How to Give a Pay Raise

Your employees are sure to smile with a well-deserved raise.
Your employees are sure to smile with a well-deserved raise. (Image: Jupiterimages/ Images)

When you are a manager, review time can be a challenging task. Part of the challenge is not only giving a fair and honest performance review, but a well-deserved pay raise if one is warranted. It can be a tricky budget balancing act to be able to afford to increase the pay for one or more of your employees. However, failing to reward good work with a pay raise might mean your valued employee will seek work elsewhere. Know the keys to how to give a pay raise to strike the right balance.

Things You'll Need

  • Budget
  • Performance report
  • Senior management guidance/approval (if necessary)

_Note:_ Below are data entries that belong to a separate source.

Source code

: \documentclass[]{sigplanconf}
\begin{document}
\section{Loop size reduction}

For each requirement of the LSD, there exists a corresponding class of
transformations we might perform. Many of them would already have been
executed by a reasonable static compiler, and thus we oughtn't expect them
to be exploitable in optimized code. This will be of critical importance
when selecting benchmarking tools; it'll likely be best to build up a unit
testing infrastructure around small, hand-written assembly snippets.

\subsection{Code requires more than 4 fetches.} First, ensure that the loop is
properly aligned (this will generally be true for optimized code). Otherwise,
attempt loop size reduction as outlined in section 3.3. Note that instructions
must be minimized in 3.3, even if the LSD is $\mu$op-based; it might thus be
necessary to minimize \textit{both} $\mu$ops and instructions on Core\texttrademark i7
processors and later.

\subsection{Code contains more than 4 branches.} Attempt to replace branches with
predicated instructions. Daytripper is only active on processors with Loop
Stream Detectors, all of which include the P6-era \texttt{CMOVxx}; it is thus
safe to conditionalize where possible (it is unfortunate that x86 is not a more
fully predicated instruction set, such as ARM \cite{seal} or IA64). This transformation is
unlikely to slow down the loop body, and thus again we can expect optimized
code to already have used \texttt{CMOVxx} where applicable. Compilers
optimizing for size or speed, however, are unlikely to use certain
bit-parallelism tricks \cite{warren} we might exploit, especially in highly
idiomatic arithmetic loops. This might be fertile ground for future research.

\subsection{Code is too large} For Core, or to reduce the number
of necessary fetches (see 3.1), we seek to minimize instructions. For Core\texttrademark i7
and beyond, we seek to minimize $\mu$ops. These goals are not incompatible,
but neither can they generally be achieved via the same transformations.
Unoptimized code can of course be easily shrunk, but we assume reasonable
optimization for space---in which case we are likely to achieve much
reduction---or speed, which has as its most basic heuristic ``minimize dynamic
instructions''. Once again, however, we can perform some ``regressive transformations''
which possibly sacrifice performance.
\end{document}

Find out how much money you have allocated to work with in your budget. This is especially challenging if you have more than one staff member and you can only work with a certain budget. Keep an open mind when budgeting. Allocating a budget is also based on the overall company's earning the previous year. The increased productivity is met when the employees work harder, so reward accordingly.

Allocate merit increases that are commensurate to performance. Allocate a higher pay raise to your stronger performers. Normally a 3 to 5 percent pay raise is in the acceptable range. For your weaker performers who show improvement from the previous year, but who still need to improve to be strong performers, you can allocate between 1 percent to 2 percent. For your worst performers, you do not have to give them a pay raise. This will give the message straight to their bottom line so they can strive for improvements next year.

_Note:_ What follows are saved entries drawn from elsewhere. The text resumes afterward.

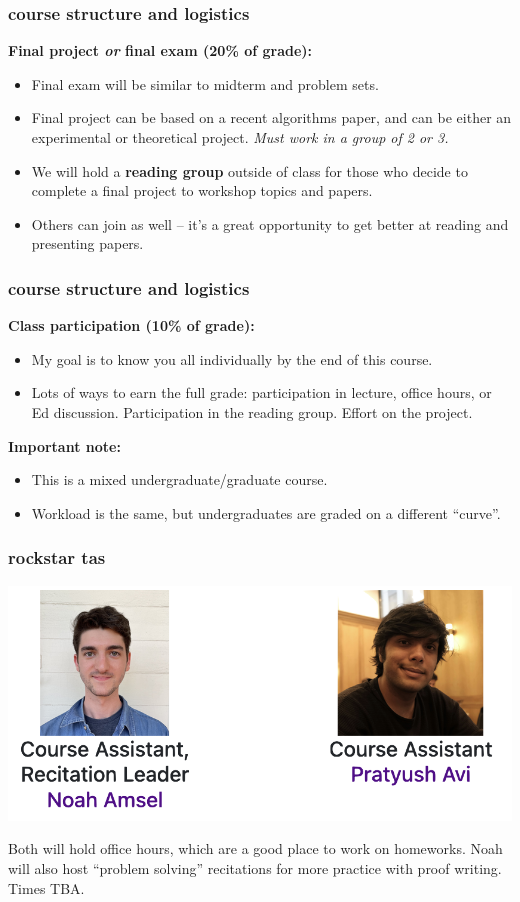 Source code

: \documentclass[]{beamer}
\begin{document}
	\begin{frame}
		\frametitle{course structure and logistics}
		\textbf{Final project \emph{or} final exam (20\% of grade):}
		\begin{itemize}
			\item Final exam will be similar to midterm and problem sets. 
			\item Final project can be based on a recent algorithms paper, and can be either an experimental or theoretical project. \emph{Must work in a group of 2 or 3.}
			\item We will hold a \textbf{reading group} outside of class for those who decide to complete a final project to workshop topics and papers. 
			\item Others can join as well -- it's a great opportunity to get better at reading and presenting papers.
		\end{itemize}
	\end{frame}
	
	\begin{frame}
		\frametitle{course structure and logistics}
		\textbf{Class participation (10\% of grade):}
		\begin{itemize}
			\item My goal is to know you all individually by the end of this course.
			\item Lots of ways to earn the full grade: participation in lecture, office hours, or Ed discussion. Participation in the reading group. Effort on the project. 
		\end{itemize}
		\textbf{Important note:}
	\begin{itemize}
		\item This is a mixed undergraduate/graduate course. 
		\item Workload is the same, but undergraduates are graded on a different ``curve''.
	\end{itemize}
	\end{frame}
	
	\begin{frame}
		\frametitle{rockstar tas}
		\begin{center}
			\includegraphics[width=.7\textwidth]{course_team.png}
		\end{center}
	Both will hold office hours, which are a good place to work on homeworks. Noah will also host ``problem solving'' recitations for more practice with proof writing. Times TBA.
	\end{frame}
	
\end{document}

Keep your strong performers happy and make sure that they get the raise that they deserve so that they will not leave you for greener pastures.

Evaluate your budget after giving the pay raises. If you have any left over on your budget, see if you can use the remaining dollars toward performance bonuses for your top performers.

Tips & Warnings

  • Do not talk about your employees pay raise allocation with other people.
  • Do not divulge to your employees about the planned raise you are giving if you haven't received the final approval yet, even if you already got a verbal approval, you need a final written approval to keep your bases covered for there can be last minute changes. Your credibility will be at stake if you are not careful.